An opportunity exists to double the size of Chattanooga's Volkswagen plant and for the city and state to gain even more German business generally, U.S. Sen. Bob Corker said Friday.
"German business people are looking to build products in the U.S. that they'll sell in Europe," the Tennessee Republican said.
In an hourlong talk with about 150 business people and others, Corker said Volkswagen has gained market share in the U.S. and the company is looking at selling more products in America.
Local Volkswagen officials have said they're trying to get a proposed new sport utility vehicle assembled in Chattanooga.

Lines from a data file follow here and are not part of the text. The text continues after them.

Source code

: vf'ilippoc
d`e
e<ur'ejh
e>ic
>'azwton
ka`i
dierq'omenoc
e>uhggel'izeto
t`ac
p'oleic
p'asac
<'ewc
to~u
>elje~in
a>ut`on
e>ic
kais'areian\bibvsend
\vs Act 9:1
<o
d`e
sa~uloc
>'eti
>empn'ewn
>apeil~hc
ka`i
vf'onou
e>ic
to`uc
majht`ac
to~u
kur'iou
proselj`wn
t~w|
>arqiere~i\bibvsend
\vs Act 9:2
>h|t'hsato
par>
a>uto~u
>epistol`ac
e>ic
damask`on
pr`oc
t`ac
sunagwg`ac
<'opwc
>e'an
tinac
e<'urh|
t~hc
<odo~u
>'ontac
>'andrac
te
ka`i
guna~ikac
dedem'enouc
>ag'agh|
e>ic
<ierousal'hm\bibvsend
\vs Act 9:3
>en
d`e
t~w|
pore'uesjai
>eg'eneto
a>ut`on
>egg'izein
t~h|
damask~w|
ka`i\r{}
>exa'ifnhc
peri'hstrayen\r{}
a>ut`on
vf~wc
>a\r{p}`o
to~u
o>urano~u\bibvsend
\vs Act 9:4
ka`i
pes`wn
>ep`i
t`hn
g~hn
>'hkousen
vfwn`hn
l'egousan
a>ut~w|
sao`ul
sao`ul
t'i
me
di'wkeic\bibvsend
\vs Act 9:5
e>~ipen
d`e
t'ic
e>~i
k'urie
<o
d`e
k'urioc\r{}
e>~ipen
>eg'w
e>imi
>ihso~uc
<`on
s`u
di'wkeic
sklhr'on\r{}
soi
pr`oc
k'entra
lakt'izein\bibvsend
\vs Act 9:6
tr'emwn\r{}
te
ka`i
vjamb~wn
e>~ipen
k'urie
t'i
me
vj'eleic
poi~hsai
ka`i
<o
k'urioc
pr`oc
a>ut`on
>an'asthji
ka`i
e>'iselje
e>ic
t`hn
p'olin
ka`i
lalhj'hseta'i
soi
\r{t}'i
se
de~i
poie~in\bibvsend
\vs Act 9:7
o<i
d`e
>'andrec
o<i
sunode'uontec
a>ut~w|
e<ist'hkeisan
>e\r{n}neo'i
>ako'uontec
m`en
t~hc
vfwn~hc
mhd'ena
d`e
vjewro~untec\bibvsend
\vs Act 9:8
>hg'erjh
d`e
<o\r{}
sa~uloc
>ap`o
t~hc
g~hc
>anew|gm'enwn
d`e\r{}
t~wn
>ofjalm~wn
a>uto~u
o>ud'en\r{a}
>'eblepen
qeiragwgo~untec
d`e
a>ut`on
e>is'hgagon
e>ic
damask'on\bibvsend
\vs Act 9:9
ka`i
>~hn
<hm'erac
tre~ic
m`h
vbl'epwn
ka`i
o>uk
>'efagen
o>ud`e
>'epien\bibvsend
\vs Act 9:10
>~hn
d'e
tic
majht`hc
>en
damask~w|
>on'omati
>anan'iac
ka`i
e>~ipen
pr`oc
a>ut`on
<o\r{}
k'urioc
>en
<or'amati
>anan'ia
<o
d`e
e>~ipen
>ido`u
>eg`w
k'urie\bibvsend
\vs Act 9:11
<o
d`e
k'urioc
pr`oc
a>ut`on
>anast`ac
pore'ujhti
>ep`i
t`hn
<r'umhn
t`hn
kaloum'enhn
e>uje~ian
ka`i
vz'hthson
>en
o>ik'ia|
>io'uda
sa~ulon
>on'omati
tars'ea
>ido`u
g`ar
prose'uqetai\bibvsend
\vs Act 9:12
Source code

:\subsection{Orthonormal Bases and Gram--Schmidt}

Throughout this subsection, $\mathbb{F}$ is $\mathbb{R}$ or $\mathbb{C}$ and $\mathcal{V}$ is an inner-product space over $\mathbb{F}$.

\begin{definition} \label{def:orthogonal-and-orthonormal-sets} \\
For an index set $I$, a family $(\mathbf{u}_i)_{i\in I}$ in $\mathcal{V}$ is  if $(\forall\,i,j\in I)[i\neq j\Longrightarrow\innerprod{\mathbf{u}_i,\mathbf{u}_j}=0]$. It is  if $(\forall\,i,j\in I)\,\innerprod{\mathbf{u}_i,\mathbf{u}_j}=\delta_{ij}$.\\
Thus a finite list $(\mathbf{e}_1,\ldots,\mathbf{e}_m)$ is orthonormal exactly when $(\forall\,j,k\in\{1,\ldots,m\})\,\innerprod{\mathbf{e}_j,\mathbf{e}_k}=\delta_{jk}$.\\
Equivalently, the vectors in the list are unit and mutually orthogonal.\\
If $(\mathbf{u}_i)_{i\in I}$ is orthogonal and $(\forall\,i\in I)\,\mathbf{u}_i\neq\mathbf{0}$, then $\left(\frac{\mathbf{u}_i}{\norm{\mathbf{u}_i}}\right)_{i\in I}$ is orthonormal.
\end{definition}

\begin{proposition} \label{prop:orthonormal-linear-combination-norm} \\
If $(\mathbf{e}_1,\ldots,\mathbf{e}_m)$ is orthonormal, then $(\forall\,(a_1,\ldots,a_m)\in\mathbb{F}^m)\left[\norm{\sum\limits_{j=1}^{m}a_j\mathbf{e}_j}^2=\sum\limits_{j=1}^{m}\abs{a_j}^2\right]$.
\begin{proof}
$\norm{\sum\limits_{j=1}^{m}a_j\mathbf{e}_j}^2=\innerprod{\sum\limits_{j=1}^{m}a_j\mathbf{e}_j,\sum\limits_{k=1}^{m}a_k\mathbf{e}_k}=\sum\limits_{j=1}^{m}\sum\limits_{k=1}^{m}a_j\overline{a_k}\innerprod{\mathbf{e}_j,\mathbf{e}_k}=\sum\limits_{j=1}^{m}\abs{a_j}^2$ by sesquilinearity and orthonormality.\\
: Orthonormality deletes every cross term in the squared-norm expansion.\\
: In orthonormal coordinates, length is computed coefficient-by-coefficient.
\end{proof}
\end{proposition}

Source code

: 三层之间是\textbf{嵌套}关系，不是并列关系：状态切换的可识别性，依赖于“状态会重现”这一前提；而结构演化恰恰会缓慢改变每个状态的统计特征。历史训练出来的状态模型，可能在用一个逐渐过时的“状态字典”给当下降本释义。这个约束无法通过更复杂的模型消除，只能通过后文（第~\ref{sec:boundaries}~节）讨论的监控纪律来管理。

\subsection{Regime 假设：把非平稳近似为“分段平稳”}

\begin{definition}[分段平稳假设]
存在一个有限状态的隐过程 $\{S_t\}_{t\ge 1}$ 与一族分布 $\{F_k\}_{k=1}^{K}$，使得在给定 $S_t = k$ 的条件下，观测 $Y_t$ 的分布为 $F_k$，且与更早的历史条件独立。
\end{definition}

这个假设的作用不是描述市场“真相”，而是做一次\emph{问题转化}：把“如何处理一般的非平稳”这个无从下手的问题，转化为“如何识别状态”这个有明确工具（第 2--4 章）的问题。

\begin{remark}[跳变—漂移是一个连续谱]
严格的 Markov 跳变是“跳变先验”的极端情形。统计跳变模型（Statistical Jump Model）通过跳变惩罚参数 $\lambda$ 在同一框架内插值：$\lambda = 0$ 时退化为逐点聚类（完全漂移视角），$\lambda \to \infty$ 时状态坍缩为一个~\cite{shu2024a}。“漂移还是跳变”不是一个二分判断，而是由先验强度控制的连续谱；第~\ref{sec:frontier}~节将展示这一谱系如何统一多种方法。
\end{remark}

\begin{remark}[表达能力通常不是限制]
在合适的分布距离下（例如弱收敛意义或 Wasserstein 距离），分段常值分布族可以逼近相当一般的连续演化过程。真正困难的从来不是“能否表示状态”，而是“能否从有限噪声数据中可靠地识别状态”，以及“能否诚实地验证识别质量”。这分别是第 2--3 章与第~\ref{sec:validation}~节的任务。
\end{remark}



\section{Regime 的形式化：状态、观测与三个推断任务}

Corker said there hasn't been any decision made on new production, but he thinks VW eventually will utilize the entire Enterprise South industrial park site it controls.
"I know at some point, whether it's the next product they announce or the one after, I believe with every cell of my body that the rest of the facility will be utilized," he said.

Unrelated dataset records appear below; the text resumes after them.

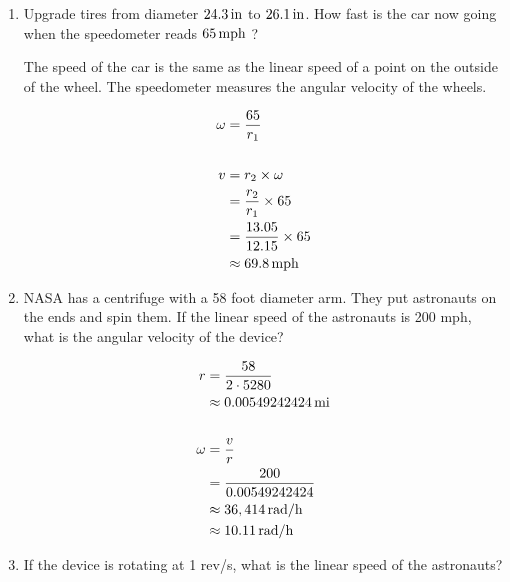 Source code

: \documentclass{exam}
\begin{document}
  \begin{enumerate}

    \item Upgrade tires from diameter $\unit[24.3]{in}$ to $\unit[26.1]{in}$.  How fast is the car now going when the
      speedometer reads $\unit[65]{mph}$ ?

      \begin{solution}
        The speed of the car is the same as the linear speed of a point on the outside of the wheel.  The speedometer
        measures the angular velocity of the wheels.

        \begin{align*}
          \omega & = \frac{65}{r_1} \\
          \\
          v & = r_2 \times \omega \\
            & = \frac{r_2}{r_1} \times 65 \\
            & = \frac{13.05}{12.15} \times 65 \\
            & \approx \unit[69.8]{mph} \\
        \end{align*}

      \end{solution}

    \item NASA has a centrifuge with a 58 foot diameter arm.  They put astronauts on the ends and spin them.  If the
      linear speed of the astronauts is 200 mph, what is the angular velocity of the device?

      \begin{solution}
        \begin{align*}
          r & = \frac{58}{2 \cdot 5280} \\
            & \approx \unit[0.00549242424]{mi} \\
          \\
          \omega & = \frac{v}{r} \\
                 & = \frac{200}{0.00549242424} \\
                 & \approx \unit[36,414]{rad/h} \\
                 & \approx \unit[10.11]{rad/h} \\
        \end{align*}
      \end{solution}

      \item If the device is rotating at 1 rev/s, what is the linear speed of the astronauts?

  \end{enumerate}
\end{document}

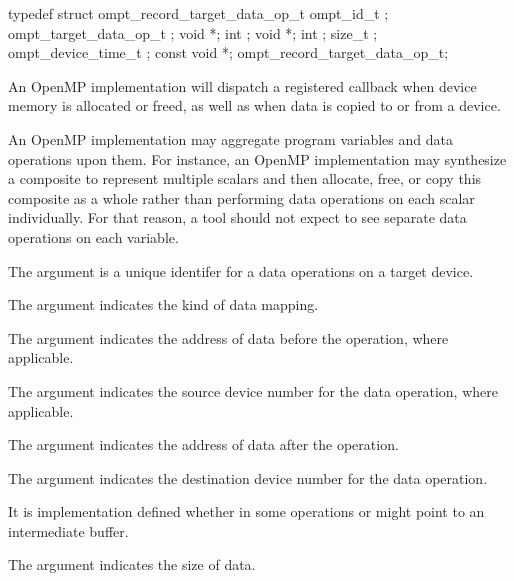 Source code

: \record

\begin{ccppspecific}
\begin{omptRecord}
typedef struct ompt_record_target_data_op_t {
  ompt_id_t ;
  ompt_target_data_op_t ;
  void *;
  int ;
  void *;
  int ;
  size_t ;
  ompt_device_time_t ;
  const void *;
} ompt_record_target_data_op_t;
\end{omptRecord}
\end{ccppspecific}


\descr
An OpenMP implementation will dispatch a registered  callback
when device memory is allocated or freed, as well as when data is copied to or from a device.

\begin{note}
An OpenMP implementation may aggregate program variables and data
operations upon them.  For instance, an OpenMP implementation may
synthesize a composite to represent multiple scalars and then
allocate, free, or copy this composite as a whole rather than
performing data operations on each scalar individually.  For that
reason, a tool should not expect to see separate data operations
on each variable.
\end{note}

\argdesc

The argument  is a unique identifer for a data
operations on a target device.

The argument  indicates the kind of data mapping.

The argument  indicates the address of data
before the operation, where applicable.

The argument  indicates the source device number
for the data operation, where applicable.

The argument  indicates the address of data
after the operation.

The argument  indicates the destination device
number for the data operation.

It is implementation defined whether in some operations 
or  might point to an intermediate buffer.

The argument  indicates the size of data.

\codeptrdesc

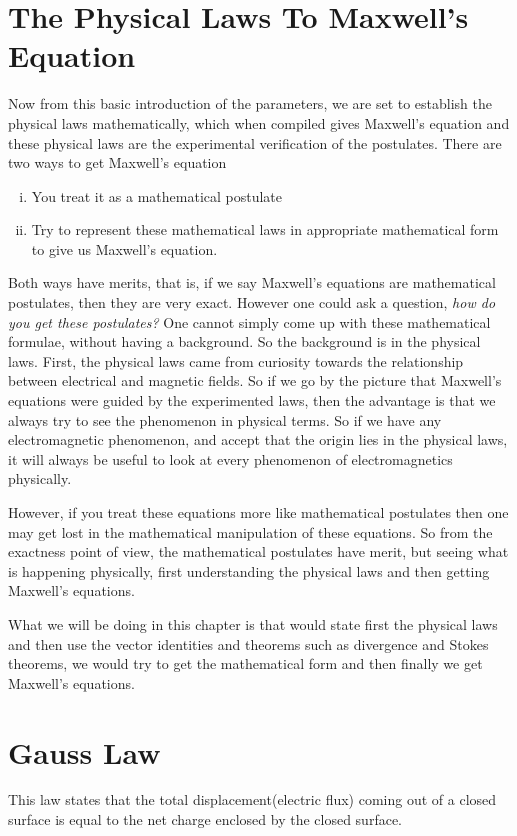 \section{The Physical Laws To Maxwell's Equation}
Now from this basic introduction of the parameters, we are set to establish the physical laws mathematically, which when compiled gives Maxwell's equation and these physical laws are the experimental verification of the postulates. There are two ways to get Maxwell's equation
\begin{enumerate}[(i)]
\item You treat it as a mathematical postulate
\item Try to represent these mathematical laws in appropriate mathematical form to give us Maxwell's equation.
\end{enumerate}

Both ways have merits, that is, if we say Maxwell's equations are mathematical postulates, then they are very exact. However one could ask a question, \emph{how do you get these postulates?} One cannot simply come up with these mathematical formulae, without having a background. So the background is in the physical laws. First, the physical laws came from curiosity towards the relationship between electrical and magnetic fields. So if we go by the picture that Maxwell's equations were guided by the experimented laws, then the advantage is that we always try to see the phenomenon in physical terms. So if we have any electromagnetic phenomenon, and accept that the origin lies in the physical laws, it will always be useful to look at every phenomenon of electromagnetics physically.

However, if you treat these equations more like mathematical postulates then one may get lost in the mathematical manipulation of these equations. So from the exactness point of view, the mathematical postulates have merit, but seeing what is happening physically, first understanding the physical laws and then getting Maxwell's equations.

What we will be doing in this chapter is that would state first the physical laws and then use the vector identities and theorems such as divergence and Stokes theorems, we would try to get the mathematical form and then finally we get Maxwell's equations.

\section{Gauss Law}
This law states that the total displacement(electric flux) coming out of a closed surface is equal to the net charge enclosed by the closed surface.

He said he has had extensive talks with VW officials in Chattanooga, nationally and internationally.
"I've gotten to know [VW chief] Dr. Winterkorn," Corker said. "There's a lot of great synergy."
At the Chattanooga Area Chamber of Commerce meeting, Corker echoed sentiments expressed this week by U.S. Sen. Lamar Alexander, R-Tenn., who lauded plans of trade talks between America and the European Union.

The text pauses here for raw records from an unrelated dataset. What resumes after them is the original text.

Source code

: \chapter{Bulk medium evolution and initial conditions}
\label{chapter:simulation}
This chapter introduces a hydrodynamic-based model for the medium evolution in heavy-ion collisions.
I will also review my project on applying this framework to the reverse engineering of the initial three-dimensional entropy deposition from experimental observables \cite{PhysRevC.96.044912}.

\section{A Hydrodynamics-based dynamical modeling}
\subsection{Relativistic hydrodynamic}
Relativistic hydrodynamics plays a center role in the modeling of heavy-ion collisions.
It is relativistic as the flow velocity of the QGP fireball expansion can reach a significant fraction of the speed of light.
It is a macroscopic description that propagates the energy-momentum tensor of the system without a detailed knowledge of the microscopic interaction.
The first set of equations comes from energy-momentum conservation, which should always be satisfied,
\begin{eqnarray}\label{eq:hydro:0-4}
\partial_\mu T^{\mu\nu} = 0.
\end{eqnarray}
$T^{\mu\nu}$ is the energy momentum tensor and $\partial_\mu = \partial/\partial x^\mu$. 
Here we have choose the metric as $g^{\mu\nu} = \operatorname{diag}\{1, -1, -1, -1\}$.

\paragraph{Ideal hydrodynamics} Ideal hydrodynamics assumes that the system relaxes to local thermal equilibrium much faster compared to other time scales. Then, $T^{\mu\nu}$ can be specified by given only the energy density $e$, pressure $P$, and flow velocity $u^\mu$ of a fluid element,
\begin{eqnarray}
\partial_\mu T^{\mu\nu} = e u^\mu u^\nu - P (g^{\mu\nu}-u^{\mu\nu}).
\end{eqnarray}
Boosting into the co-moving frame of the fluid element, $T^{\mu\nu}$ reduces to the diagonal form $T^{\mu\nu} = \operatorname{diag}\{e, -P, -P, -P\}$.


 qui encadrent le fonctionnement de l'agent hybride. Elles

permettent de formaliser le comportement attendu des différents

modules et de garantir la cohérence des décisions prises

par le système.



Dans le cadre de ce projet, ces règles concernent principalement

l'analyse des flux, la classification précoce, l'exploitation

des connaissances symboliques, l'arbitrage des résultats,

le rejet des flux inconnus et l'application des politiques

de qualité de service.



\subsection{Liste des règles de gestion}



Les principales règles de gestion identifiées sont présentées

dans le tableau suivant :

Corker noted that if VW ships an engine from Europe to the U.S, there's a tariff on it.
VW officials say that new trade pacts would make the Chattanooga plant more competitive within the automaker's group. That's helpful as the plant vies for production with VW facilities in Mexico, for example.
Alexander said that the auto and transportation sectors are the largest part of Tennessee's exports, about $6 billion annually.
"The prospect of opening up the European market to more manufactured goods from Tennessee is good for working families in the Chattanooga area," he said.
Also, Corker said German business people have expressed worries about that country's plan to mothball its nuclear power plants, which they fear will drive up energy costs.
That will give Tennessee and Chattanooga a chance to add more manufacturing jobs, he said.
"There's a tremendous opportunity," he said.